Skip the pictures and give back the rest of the listing exactly.

Source records section start

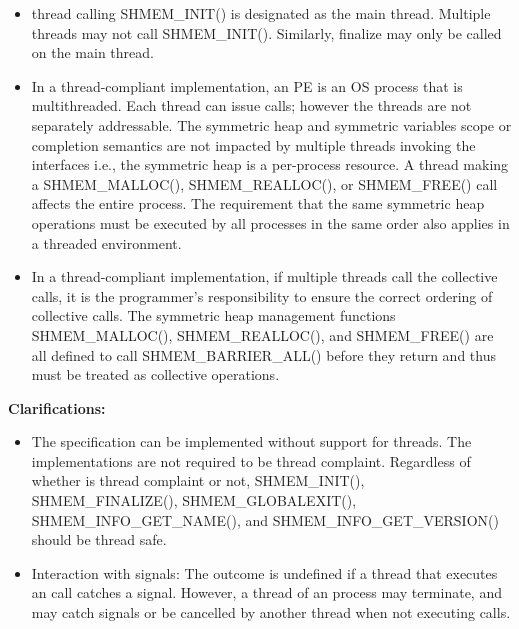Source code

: \begin{itemize}

\item
\openshmem{} thread calling SHMEM\_INIT() is designated as the main thread.
Multiple threads may not call SHMEM\_INIT(). Similarly, \openshmem{} finalize
may only be called on the main thread.
 
\item
In a thread-compliant implementation, an \openshmem{} PE is an OS process that
is multithreaded. Each thread can issue \openshmem{} calls; however the threads
are not separately addressable. The symmetric heap and symmetric variables scope
or completion semantics are not impacted by multiple threads invoking the
\openshmem{} interfaces i.e., the symmetric heap is a per-process resource. A
thread making a SHMEM\_MALLOC(), SHMEM\_REALLOC(), or SHMEM\_FREE() call affects
the entire process. The requirement that the same symmetric heap operations must
be executed by all processes in the same order also applies in a threaded
environment.
 
\item
In a thread-compliant implementation, if multiple threads call the collective
calls, it is the programmer's responsibility to ensure the correct ordering of
collective calls.  The symmetric heap management functions SHMEM\_MALLOC(),
SHMEM\_REALLOC(), and SHMEM\_FREE() are all defined to call
SHMEM\_BARRIER\_ALL() before they return and thus must be treated as collective
operations.

\end{itemize} 
 
{\bf Clarifications:}
 
\begin{itemize}
\item[]
The \openshmem{} specification can be implemented without support for threads.
The \openshmem{} implementations are not required to be thread complaint.
Regardless of whether \openshmem{} is thread complaint or not, SHMEM\_INIT(),
SHMEM\_FINALIZE(), SHMEM\_GLOBALEXIT(), SHMEM\_INFO\_GET\_NAME(), and
SHMEM\_INFO\_GET\_VERSION() should be thread safe.
 
\item[]
Interaction with signals: The outcome is undefined if a thread that executes an
\openshmem{} call catches a signal. However, a thread of an \openshmem{} process
may terminate, and may catch signals or be cancelled by another thread when not
executing \openshmem{} calls.
\end{itemize}
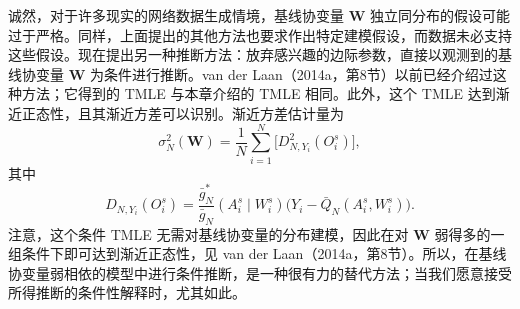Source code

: 诚然，对于许多现实的网络数据生成情境，基线协变量 $\bm W$ 独立同分布的假设可能过于严格。同样，上面提出的其他方法也要求作出特定建模假设，而数据未必支持这些假设。现在提出另一种推断方法：放弃感兴趣的边际参数，直接以观测到的基线协变量 $\bm W$ 为条件进行推断。van der Laan（2014a，第8节）以前已经介绍过这种方法；它得到的 TMLE 与本章介绍的 TMLE 相同。此外，这个 TMLE 达到渐近正态性，且其渐近方差可以识别。渐近方差估计量为
\[
 \sigma_N^2(\bm W)=\frac{1}{N}\sum_{i=1}^N
 \bigl[D_{N,Y_i}^2(O_i^s)\bigr],
\]
其中
\[
 D_{N,Y_i}(O_i^s)=\frac{\bar g_N^*}{\bar g_N}(A_i^s\mid W_i^s)
 \bigl(Y_i-\bar Q_N(A_i^s,W_i^s)\bigr).
\]
注意，这个条件 TMLE 无需对基线协变量的分布建模，因此在对 $\bm W$ 弱得多的一组条件下即可达到渐近正态性，见 van der Laan（2014a，第8节）。所以，在基线协变量弱相依的模型中进行条件推断，是一种很有力的替代方法；当我们愿意接受所得推断的条件性解释时，尤其如此。
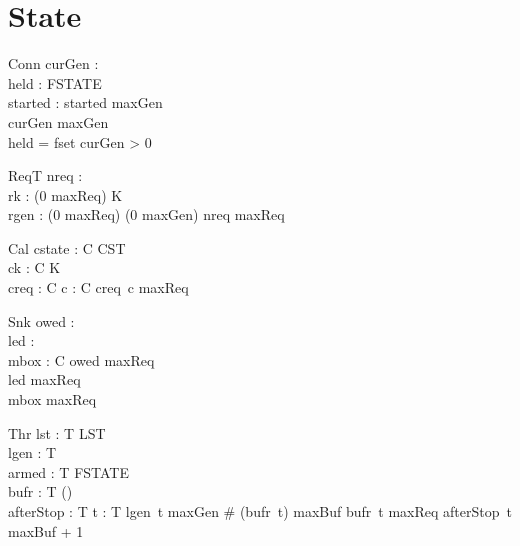 \documentclass[a4paper,10pt,fleqn]{article}
\begin{document}
\section{State}

\begin{schema}{Conn}
  curGen : \nat \\
  held : FSTATE \\
  started : \power \nat
\where
  started  \upto maxGen \\
  curGen \leq maxGen \\
  held = fset \implies curGen > 0
\end{schema}

\begin{schema}{ReqT}
  nreq : \nat \\
  rk : (0 \upto maxReq) \fun K \\
  rgen : (0 \upto maxReq) \fun (0 \upto maxGen)
\where
  nreq \leq maxReq
\end{schema}

\begin{schema}{Cal}
  cstate : C \fun CST \\
  ck : C \fun K \\
  creq : C \fun \nat
\where
  \forall c : C \spot creq~c \leq maxReq
\end{schema}

\begin{schema}{Snk}
  owed : \power \nat \\
  led : \power \nat \\
  mbox : C \pfun \nat
\where
  owed  \upto maxReq \\
  led  \upto maxReq \\
  \ran mbox  \upto maxReq
\end{schema}

\begin{schema}{Thr}
  lst : T \fun LST \\
  lgen : T \fun \nat \\
  armed : T \fun FSTATE \\
  bufr : T \fun (\power \nat) \\
  afterStop : T \fun \nat
\where
  \forall t : T \spot lgen~t \leq maxGen \land \# (bufr~t) \leq maxBuf
    \land bufr~t  \upto maxReq \land afterStop~t \leq maxBuf + 1
\end{schema}
\end{document}
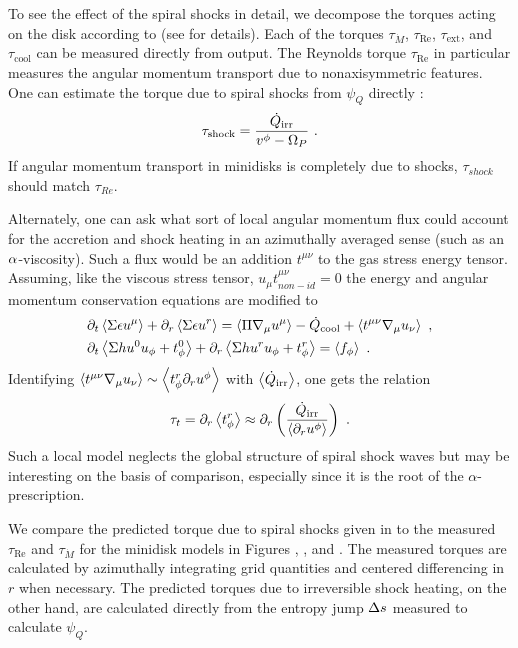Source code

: To see the effect of the spiral shocks in detail, we decompose the torques acting on the disk according to  (see  for details). Each of the torques $\tau_{\dot{M}}$, $\tau_\text{Re}$, $\tau_\text{ext}$, and $\tau_\text{cool}$ can be measured directly from \Disco{} output.  The Reynolds torque $\tau_\text{Re}$ in particular measures the angular momentum transport due to nonaxisymmetric features.  One can estimate the torque due to spiral shocks from $\psi_Q$ directly \citep{Rafikov16}:
\begin{equation}
	\tau_\text{shock} = \frac{\dot{Q}_\text{irr}}{v^\phi - \Om_P} \ . \eqlabel{tauRaf}
\end{equation}
If angular momentum transport in minidisks is completely due to shocks, $\tau_{shock}$ should match $\tau_{Re}$.

Alternately, one can ask what sort of local angular momentum flux could account for the accretion and shock heating in an azimuthally averaged sense (such as an $\alpha$-viscosity).  Such a flux would be an addition $t^{\mu\nu}$ to the gas stress energy tensor.  Assuming, like the viscous stress tensor, $u_\mu t^{\mu\nu}_{non-id} = 0$ the energy and angular momentum conservation equations are modified to
\begin{align}
	&\partial_t \left \langle \Sigma \epsilon u^\mu \right \rangle + \partial_r \left \langle \Sigma \epsilon u^r \right \rangle = \left \langle \Pi \nabla_\mu u^\mu \right \rangle - \dot{Q}_\text{cool} + \left \langle t^{\mu\nu} \nabla_\mu u_\nu \right \rangle \ ,\\
	&\partial_t \left \langle \Sigma h u^0 u_\phi + t^0_\phi \right \rangle + \partial_r \left \langle \Sigma h u^r u_\phi + t^r_\phi \right \rangle = \left \langle f_\phi \right \rangle \ .
\end{align}
Identifying $\left \langle t^{\mu\nu} \nabla_\mu u_\nu \right \rangle \sim \left \langle t^r_\phi \partial_r u^\phi \right \rangle$ with $\left \langle \dot{Q}_\text{irr} \right \rangle$, one gets the relation
\begin{equation}
	\tau_{t} = \partial_r \ave{t^r_\phi} \approx \partial_r \left(\frac{\dot{Q}_\text{irr}}{\ave{\partial_r u^\phi}} \right)\ . \eqlabel{tauLoc}
\end{equation}
Such a local model neglects the global structure of spiral shock waves but may be interesting on the basis of comparison,  especially since it is the root of the $\alpha$-prescription.

We compare the predicted torque due to spiral shocks given in  to the measured $\tau_\text{Re}$ and $\tau_{\dot{M}}$ for the minidisk models in Figures , , and .  The measured torques are calculated by azimuthally integrating grid quantities and centered differencing in $r$ when necessary.  The predicted torques due to irreversible shock heating, on the other hand, are calculated directly from the entropy jump $\Delta s$ measured to calculate $\psi_Q$.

Source records section end

_Task output_.
Source code

: \begin{itemize}

\item
\openshmem{} thread calling SHMEM\_INIT() is designated as the main thread.
Multiple threads may not call SHMEM\_INIT(). Similarly, \openshmem{} finalize
may only be called on the main thread.
 
\item
In a thread-compliant implementation, an \openshmem{} PE is an OS process that
is multithreaded. Each thread can issue \openshmem{} calls; however the threads
are not separately addressable. The symmetric heap and symmetric variables scope
or completion semantics are not impacted by multiple threads invoking the
\openshmem{} interfaces i.e., the symmetric heap is a per-process resource. A
thread making a SHMEM\_MALLOC(), SHMEM\_REALLOC(), or SHMEM\_FREE() call affects
the entire process. The requirement that the same symmetric heap operations must
be executed by all processes in the same order also applies in a threaded
environment.
 
\item
In a thread-compliant implementation, if multiple threads call the collective
calls, it is the programmer's responsibility to ensure the correct ordering of
collective calls.  The symmetric heap management functions SHMEM\_MALLOC(),
SHMEM\_REALLOC(), and SHMEM\_FREE() are all defined to call
SHMEM\_BARRIER\_ALL() before they return and thus must be treated as collective
operations.

\end{itemize} 
 
{\bf Clarifications:}
 
\begin{itemize}
\item[]
The \openshmem{} specification can be implemented without support for threads.
The \openshmem{} implementations are not required to be thread complaint.
Regardless of whether \openshmem{} is thread complaint or not, SHMEM\_INIT(),
SHMEM\_FINALIZE(), SHMEM\_GLOBALEXIT(), SHMEM\_INFO\_GET\_NAME(), and
SHMEM\_INFO\_GET\_VERSION() should be thread safe.
 
\item[]
Interaction with signals: The outcome is undefined if a thread that executes an
\openshmem{} call catches a signal. However, a thread of an \openshmem{} process
may terminate, and may catch signals or be cancelled by another thread when not
executing \openshmem{} calls.
\end{itemize}
Source code

: 诚然，对于许多现实的网络数据生成情境，基线协变量 $\bm W$ 独立同分布的假设可能过于严格。同样，上面提出的其他方法也要求作出特定建模假设，而数据未必支持这些假设。现在提出另一种推断方法：放弃感兴趣的边际参数，直接以观测到的基线协变量 $\bm W$ 为条件进行推断。van der Laan（2014a，第8节）以前已经介绍过这种方法；它得到的 TMLE 与本章介绍的 TMLE 相同。此外，这个 TMLE 达到渐近正态性，且其渐近方差可以识别。渐近方差估计量为
\[
 \sigma_N^2(\bm W)=\frac{1}{N}\sum_{i=1}^N
 \bigl[D_{N,Y_i}^2(O_i^s)\bigr],
\]
其中
\[
 D_{N,Y_i}(O_i^s)=\frac{\bar g_N^*}{\bar g_N}(A_i^s\mid W_i^s)
 \bigl(Y_i-\bar Q_N(A_i^s,W_i^s)\bigr).
\]
注意，这个条件 TMLE 无需对基线协变量的分布建模，因此在对 $\bm W$ 弱得多的一组条件下即可达到渐近正态性，见 van der Laan（2014a，第8节）。所以，在基线协变量弱相依的模型中进行条件推断，是一种很有力的替代方法；当我们愿意接受所得推断的条件性解释时，尤其如此。
 \documentclass[a4paper,10pt,fleqn]{article}
\begin{document}
\section{State}

\begin{schema}{Conn}
  curGen : \nat \\
  held : FSTATE \\
  started : \power \nat
\where
  started  \upto maxGen \\
  curGen \leq maxGen \\
  held = fset \implies curGen > 0
\end{schema}

\begin{schema}{ReqT}
  nreq : \nat \\
  rk : (0 \upto maxReq) \fun K \\
  rgen : (0 \upto maxReq) \fun (0 \upto maxGen)
\where
  nreq \leq maxReq
\end{schema}

\begin{schema}{Cal}
  cstate : C \fun CST \\
  ck : C \fun K \\
  creq : C \fun \nat
\where
  \forall c : C \spot creq~c \leq maxReq
\end{schema}

\begin{schema}{Snk}
  owed : \power \nat \\
  led : \power \nat \\
  mbox : C \pfun \nat
\where
  owed  \upto maxReq \\
  led  \upto maxReq \\
  \ran mbox  \upto maxReq
\end{schema}

\begin{schema}{Thr}
  lst : T \fun LST \\
  lgen : T \fun \nat \\
  armed : T \fun FSTATE \\
  bufr : T \fun (\power \nat) \\
  afterStop : T \fun \nat
\where
  \forall t : T \spot lgen~t \leq maxGen \land \# (bufr~t) \leq maxBuf
    \land bufr~t  \upto maxReq \land afterStop~t \leq maxBuf + 1
\end{schema}
\end{document}
Source code

: To see the effect of the spiral shocks in detail, we decompose the torques acting on the disk according to  (see  for details). Each of the torques $\tau_{\dot{M}}$, $\tau_\text{Re}$, $\tau_\text{ext}$, and $\tau_\text{cool}$ can be measured directly from \Disco{} output.  The Reynolds torque $\tau_\text{Re}$ in particular measures the angular momentum transport due to nonaxisymmetric features.  One can estimate the torque due to spiral shocks from $\psi_Q$ directly \citep{Rafikov16}:
\begin{equation}
	\tau_\text{shock} = \frac{\dot{Q}_\text{irr}}{v^\phi - \Om_P} \ . \eqlabel{tauRaf}
\end{equation}
If angular momentum transport in minidisks is completely due to shocks, $\tau_{shock}$ should match $\tau_{Re}$.

Alternately, one can ask what sort of local angular momentum flux could account for the accretion and shock heating in an azimuthally averaged sense (such as an $\alpha$-viscosity).  Such a flux would be an addition $t^{\mu\nu}$ to the gas stress energy tensor.  Assuming, like the viscous stress tensor, $u_\mu t^{\mu\nu}_{non-id} = 0$ the energy and angular momentum conservation equations are modified to
\begin{align}
	&\partial_t \left \langle \Sigma \epsilon u^\mu \right \rangle + \partial_r \left \langle \Sigma \epsilon u^r \right \rangle = \left \langle \Pi \nabla_\mu u^\mu \right \rangle - \dot{Q}_\text{cool} + \left \langle t^{\mu\nu} \nabla_\mu u_\nu \right \rangle \ ,\\
	&\partial_t \left \langle \Sigma h u^0 u_\phi + t^0_\phi \right \rangle + \partial_r \left \langle \Sigma h u^r u_\phi + t^r_\phi \right \rangle = \left \langle f_\phi \right \rangle \ .
\end{align}
Identifying $\left \langle t^{\mu\nu} \nabla_\mu u_\nu \right \rangle \sim \left \langle t^r_\phi \partial_r u^\phi \right \rangle$ with $\left \langle \dot{Q}_\text{irr} \right \rangle$, one gets the relation
\begin{equation}
	\tau_{t} = \partial_r \ave{t^r_\phi} \approx \partial_r \left(\frac{\dot{Q}_\text{irr}}{\ave{\partial_r u^\phi}} \right)\ . \eqlabel{tauLoc}
\end{equation}
Such a local model neglects the global structure of spiral shock waves but may be interesting on the basis of comparison,  especially since it is the root of the $\alpha$-prescription.

We compare the predicted torque due to spiral shocks given in  to the measured $\tau_\text{Re}$ and $\tau_{\dot{M}}$ for the minidisk models in Figures , , and .  The measured torques are calculated by azimuthally integrating grid quantities and centered differencing in $r$ when necessary.  The predicted torques due to irreversible shock heating, on the other hand, are calculated directly from the entropy jump $\Delta s$ measured to calculate $\psi_Q$.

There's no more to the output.